▶ _Records to use_
-- Opening Marker --

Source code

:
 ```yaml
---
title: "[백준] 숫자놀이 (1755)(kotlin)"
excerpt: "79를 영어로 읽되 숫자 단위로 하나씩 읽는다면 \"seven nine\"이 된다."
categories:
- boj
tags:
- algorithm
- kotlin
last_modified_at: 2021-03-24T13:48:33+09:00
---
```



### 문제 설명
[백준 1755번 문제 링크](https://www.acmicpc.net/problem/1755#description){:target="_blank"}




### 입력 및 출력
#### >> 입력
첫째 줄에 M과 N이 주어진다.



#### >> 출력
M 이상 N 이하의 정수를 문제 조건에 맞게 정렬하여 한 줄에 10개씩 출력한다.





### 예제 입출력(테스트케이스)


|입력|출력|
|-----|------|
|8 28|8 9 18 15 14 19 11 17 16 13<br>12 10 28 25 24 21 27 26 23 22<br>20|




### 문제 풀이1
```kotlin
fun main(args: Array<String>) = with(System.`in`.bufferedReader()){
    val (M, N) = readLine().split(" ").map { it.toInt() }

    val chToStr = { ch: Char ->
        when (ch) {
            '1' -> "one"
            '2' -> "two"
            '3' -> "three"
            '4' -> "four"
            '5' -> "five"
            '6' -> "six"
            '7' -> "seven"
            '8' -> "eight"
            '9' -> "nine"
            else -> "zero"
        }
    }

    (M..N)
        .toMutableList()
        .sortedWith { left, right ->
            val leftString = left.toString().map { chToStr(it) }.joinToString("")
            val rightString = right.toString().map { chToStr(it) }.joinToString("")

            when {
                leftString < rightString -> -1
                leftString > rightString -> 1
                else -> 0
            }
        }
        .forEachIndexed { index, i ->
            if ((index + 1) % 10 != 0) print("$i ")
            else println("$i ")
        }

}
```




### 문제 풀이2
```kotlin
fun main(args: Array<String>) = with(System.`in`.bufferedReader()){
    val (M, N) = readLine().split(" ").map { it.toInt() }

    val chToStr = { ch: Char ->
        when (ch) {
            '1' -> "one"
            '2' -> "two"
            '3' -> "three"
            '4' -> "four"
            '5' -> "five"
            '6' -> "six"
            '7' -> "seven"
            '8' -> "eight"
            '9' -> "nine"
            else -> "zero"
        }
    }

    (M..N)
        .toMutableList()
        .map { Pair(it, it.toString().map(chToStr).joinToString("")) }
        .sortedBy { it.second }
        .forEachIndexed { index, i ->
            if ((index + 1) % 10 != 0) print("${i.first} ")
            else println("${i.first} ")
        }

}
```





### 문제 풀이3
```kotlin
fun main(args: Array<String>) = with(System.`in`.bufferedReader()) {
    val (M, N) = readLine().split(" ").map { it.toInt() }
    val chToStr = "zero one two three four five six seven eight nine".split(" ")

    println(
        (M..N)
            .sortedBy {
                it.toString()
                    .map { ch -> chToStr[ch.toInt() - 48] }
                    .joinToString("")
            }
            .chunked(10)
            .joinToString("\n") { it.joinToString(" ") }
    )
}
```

-- Closing Marker --
-- Opening Marker --

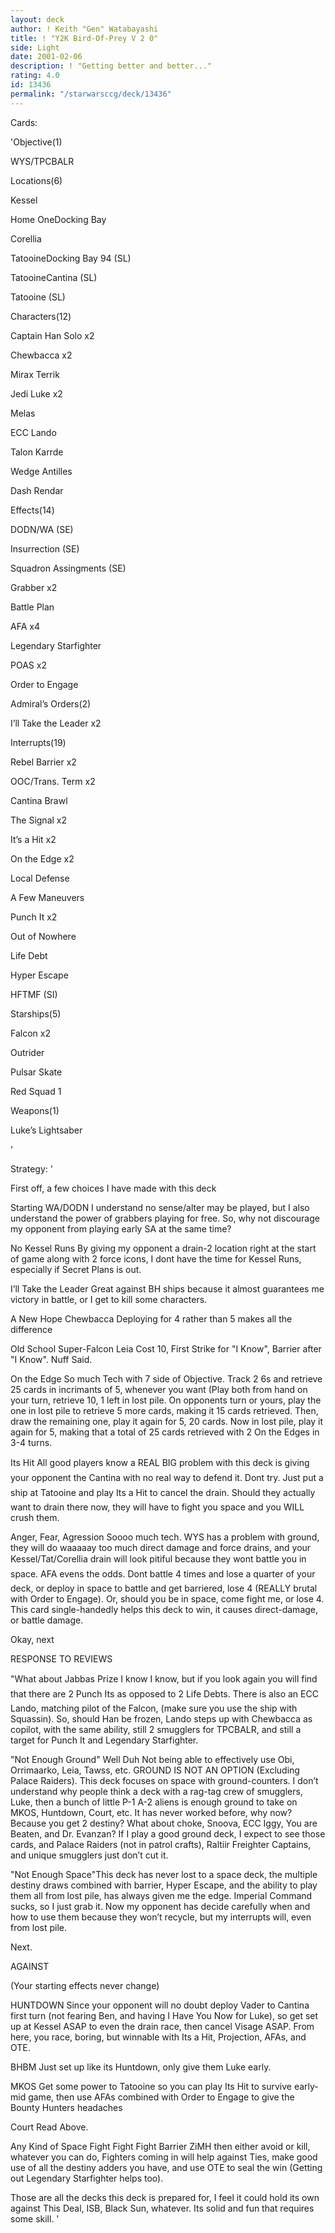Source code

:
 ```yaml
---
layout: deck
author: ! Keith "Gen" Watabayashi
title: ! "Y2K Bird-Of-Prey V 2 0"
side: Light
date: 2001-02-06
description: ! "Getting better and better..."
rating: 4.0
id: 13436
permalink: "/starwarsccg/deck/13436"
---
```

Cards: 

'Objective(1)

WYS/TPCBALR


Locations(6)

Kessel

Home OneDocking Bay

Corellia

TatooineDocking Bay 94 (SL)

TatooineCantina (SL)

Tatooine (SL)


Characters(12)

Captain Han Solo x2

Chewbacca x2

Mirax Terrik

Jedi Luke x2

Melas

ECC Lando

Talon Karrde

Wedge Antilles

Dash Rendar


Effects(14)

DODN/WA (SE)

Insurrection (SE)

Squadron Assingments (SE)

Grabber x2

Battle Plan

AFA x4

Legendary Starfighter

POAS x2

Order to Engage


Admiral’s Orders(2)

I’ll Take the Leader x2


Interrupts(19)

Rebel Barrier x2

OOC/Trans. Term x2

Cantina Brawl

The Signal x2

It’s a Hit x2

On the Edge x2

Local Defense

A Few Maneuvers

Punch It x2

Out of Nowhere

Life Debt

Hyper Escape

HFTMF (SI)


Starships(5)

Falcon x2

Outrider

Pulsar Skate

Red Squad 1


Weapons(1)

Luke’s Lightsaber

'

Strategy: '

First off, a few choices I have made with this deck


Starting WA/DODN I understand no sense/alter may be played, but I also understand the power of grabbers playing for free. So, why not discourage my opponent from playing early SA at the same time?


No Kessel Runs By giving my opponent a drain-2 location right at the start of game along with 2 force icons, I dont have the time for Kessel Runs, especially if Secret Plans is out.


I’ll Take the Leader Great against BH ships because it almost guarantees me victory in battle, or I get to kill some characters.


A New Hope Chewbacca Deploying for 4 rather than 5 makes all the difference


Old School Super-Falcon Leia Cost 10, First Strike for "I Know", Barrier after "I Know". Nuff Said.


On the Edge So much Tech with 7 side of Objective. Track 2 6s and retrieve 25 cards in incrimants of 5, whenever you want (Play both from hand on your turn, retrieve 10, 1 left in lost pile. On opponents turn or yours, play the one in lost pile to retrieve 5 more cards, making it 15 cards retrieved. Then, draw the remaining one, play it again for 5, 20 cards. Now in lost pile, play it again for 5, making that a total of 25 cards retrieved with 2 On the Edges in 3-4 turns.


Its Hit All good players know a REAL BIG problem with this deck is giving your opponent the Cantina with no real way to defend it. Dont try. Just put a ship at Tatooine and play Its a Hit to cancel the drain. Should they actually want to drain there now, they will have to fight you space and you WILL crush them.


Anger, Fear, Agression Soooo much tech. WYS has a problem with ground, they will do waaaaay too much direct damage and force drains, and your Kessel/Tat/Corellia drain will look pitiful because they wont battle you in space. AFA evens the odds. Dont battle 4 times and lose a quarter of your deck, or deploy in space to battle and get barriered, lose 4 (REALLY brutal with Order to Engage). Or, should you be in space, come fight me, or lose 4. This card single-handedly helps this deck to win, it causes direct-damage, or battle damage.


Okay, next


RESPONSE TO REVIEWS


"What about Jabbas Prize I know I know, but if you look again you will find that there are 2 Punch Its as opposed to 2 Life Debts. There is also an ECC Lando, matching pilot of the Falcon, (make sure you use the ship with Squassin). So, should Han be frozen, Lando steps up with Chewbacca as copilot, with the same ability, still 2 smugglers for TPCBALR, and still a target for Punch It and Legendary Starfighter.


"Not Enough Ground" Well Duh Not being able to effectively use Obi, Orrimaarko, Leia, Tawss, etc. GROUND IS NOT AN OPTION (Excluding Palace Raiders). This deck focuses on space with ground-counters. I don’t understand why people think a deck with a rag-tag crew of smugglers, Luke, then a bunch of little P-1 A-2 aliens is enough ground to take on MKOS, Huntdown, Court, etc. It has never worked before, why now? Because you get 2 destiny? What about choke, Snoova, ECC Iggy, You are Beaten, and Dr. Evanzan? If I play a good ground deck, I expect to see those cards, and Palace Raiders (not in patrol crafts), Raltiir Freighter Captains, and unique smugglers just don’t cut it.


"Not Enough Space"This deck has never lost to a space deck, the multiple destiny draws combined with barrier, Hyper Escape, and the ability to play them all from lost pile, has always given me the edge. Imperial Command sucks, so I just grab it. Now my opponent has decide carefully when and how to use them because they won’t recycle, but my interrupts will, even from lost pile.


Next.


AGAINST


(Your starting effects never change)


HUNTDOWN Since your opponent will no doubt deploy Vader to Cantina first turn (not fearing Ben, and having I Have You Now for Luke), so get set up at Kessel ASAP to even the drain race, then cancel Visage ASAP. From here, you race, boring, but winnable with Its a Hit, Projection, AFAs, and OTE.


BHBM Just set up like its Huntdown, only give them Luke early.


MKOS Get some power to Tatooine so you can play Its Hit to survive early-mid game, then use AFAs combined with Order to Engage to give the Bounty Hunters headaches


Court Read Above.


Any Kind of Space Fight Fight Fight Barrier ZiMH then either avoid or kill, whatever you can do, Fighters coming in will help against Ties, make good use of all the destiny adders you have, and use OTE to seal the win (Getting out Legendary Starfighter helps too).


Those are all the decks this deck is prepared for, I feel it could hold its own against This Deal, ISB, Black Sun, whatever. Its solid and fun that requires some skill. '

-- Closing Marker --

After locating the line holding "It’s a Hit x2" above, output exactly that line and every line after it through the line holding "First off, a". Include nothing else.

It’s a Hit x2

On the Edge x2

Local Defense

A Few Maneuvers

Punch It x2

Out of Nowhere

Life Debt

Hyper Escape

HFTMF (SI)


Starships(5)

Falcon x2

Outrider

Pulsar Skate

Red Squad 1


Weapons(1)

Luke’s Lightsaber

'

Strategy: '

First off, a few choices I have made with this deck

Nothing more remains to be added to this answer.